Saved data entries:
•••
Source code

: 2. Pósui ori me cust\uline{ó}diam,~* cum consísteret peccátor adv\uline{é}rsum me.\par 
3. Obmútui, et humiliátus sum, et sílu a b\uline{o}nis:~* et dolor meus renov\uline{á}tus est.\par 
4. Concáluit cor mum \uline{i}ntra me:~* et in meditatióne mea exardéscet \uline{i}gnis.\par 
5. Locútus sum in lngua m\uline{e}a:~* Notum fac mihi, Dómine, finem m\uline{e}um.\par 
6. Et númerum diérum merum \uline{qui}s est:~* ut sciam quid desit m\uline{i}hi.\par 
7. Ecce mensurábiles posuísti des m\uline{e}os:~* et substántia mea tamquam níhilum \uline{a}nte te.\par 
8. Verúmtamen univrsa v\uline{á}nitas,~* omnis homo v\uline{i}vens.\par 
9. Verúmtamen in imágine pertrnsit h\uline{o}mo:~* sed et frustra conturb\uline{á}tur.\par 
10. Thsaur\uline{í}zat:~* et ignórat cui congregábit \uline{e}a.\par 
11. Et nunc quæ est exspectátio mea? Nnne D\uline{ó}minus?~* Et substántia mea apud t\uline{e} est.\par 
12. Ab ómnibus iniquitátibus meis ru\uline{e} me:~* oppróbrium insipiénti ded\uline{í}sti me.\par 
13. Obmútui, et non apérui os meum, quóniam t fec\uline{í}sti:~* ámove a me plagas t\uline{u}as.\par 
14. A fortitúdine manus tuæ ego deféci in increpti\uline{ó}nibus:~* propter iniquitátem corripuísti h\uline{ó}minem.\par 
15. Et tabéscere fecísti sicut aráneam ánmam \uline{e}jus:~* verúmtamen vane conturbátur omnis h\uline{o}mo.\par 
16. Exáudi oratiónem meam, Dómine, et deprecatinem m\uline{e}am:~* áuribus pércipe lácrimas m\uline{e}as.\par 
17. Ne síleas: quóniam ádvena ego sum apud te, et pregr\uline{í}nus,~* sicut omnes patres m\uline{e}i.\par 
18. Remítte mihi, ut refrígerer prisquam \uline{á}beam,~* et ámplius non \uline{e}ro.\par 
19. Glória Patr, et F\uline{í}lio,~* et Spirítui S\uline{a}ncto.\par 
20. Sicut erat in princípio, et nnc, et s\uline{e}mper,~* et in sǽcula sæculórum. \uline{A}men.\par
•••
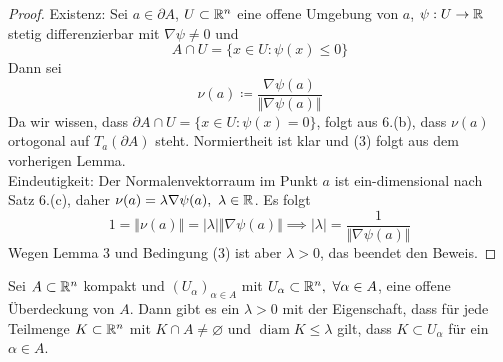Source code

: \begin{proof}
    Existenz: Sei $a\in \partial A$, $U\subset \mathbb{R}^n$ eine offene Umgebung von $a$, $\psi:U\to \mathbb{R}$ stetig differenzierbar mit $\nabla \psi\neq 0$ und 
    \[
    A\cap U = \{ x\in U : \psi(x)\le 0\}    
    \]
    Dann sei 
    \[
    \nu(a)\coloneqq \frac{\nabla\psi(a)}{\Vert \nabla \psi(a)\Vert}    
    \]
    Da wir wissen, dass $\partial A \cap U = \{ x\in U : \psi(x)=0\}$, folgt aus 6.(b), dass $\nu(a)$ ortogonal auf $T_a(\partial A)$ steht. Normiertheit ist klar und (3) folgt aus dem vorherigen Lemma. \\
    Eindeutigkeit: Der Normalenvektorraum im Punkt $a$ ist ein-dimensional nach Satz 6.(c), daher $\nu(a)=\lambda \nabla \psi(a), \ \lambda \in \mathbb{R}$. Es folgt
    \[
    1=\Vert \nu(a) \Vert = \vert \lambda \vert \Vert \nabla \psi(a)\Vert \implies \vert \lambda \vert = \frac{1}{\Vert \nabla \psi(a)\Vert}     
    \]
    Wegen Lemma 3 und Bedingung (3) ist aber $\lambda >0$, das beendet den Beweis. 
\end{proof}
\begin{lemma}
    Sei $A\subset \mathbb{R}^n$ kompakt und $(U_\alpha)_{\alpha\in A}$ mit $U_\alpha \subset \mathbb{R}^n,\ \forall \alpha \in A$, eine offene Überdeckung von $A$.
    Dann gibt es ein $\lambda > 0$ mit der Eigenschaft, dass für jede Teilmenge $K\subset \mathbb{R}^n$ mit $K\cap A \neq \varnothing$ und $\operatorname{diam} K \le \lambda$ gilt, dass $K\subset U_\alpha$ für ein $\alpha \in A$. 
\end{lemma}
•••
WHAT TO WORK ON ::
Where a line above contains the word "mihi", copy that line.

WRITTEN SOLUTION ::
5. Locútus sum in lngua m\uline{e}a:~* Notum fac mihi, Dómine, finem m\uline{e}um.\par 
18. Remítte mihi, ut refrígerer prisquam \uline{á}beam,~* et ámplius non \uline{e}ro.\par 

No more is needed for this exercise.